I was under the impression that, for long-range power transmission, AC or DC would work equally well. The only problem with DC is the difficulty in stepping it up or down, but that is irrelevent in this day and age when solid state switchers could take over what transfomers do for AC.
Its of course not nearly that simple, the thing that matters is cost, and I know nothing on the costs/reliability/etc. differences between using tried and true transfomers, and state-of-the-art solid state switching.
However, purely in the context of power lost from point A to point B, it seems to me that whether AC or DC is used is meaningless. 120V DC traveling down a line should be just the same as 120V AC in terms of losses, right? (Or should it be 170V DC? Not sure).
I was told that there is a very large difference, and there is another form of loss associated with DC. I heard something about DC needing to be far higher voltage than AC for transmission (this makes no sense to me), as well as 'repeater stations' needed periodically (whatever that means). Another person said that AC got around some of the loss one would get with DC, but he isn't sure why or what, but is positive that there's something like that going on.
Personally, it sounds like a load of horse pucky to me. Ohms law is Ohms law, and a power line with x ohms of resistance will cause just as much losses if the current is AC OR DC. Can anyone shed some light on this matter? The two people I heard this from I generally consider to be my betters when it comes to electrical theory.
Registered Member #152
Joined: Sun Feb 12 2006, 03:36PM
Location: Czech Rep.
Posts: 3384
The generators in power plants spin at line frequency - they generate AC current. Why rectify it? Also the long-distance power lines are very high voltage, no such solid state switches exist. The solid state approach is also way too unreliable, expensive...
Registered Member #27
Joined: Fri Feb 03 2006, 02:20AM
Location: Hyperborea
Posts: 2058
Power transmission is actually fairly complicated. It is not as simple as getting energy from point A to point B. The power is transferred through a grid where regulation becomes very complex. Semiconductors for very large currents and very large voltages are expensive but if you can increase efficiency by 1% it will add up to a lot of money in a year.
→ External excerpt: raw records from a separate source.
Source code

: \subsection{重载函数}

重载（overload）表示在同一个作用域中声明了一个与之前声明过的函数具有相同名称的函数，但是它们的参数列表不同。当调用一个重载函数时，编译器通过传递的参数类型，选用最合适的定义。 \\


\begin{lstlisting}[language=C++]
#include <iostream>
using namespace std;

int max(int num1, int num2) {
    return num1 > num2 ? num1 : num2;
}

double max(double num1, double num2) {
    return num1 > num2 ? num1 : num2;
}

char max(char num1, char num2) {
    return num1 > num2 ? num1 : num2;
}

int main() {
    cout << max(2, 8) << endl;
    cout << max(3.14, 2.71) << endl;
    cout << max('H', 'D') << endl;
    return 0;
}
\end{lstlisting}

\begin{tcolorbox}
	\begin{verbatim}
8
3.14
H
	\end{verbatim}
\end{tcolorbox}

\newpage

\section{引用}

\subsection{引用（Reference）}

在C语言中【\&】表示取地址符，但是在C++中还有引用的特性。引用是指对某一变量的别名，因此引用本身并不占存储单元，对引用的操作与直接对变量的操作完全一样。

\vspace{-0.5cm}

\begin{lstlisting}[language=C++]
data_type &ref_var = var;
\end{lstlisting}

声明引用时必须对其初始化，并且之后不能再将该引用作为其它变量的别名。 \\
DC is more efficient because AC has problems with corona discharge, capacitance, inductance and the skin effect. Distributing AC is technically simpler and needs less investments in hardware.
If the line is very long or has special requirements then DC can be a cheaper investment because DC lines are simpler to construct and may offset the cost of the expensive conversion stages.
Registered Member #332
Joined: Mon Mar 20 2006, 05:41PM
Location:
Posts: 2
Hi, thanks for the quick replies!
I would like to make myself clearer on a couple of things though:
I'm not suggesting DC would be better for power distribution, and clearly the cost of switching it is expensive when its even possible.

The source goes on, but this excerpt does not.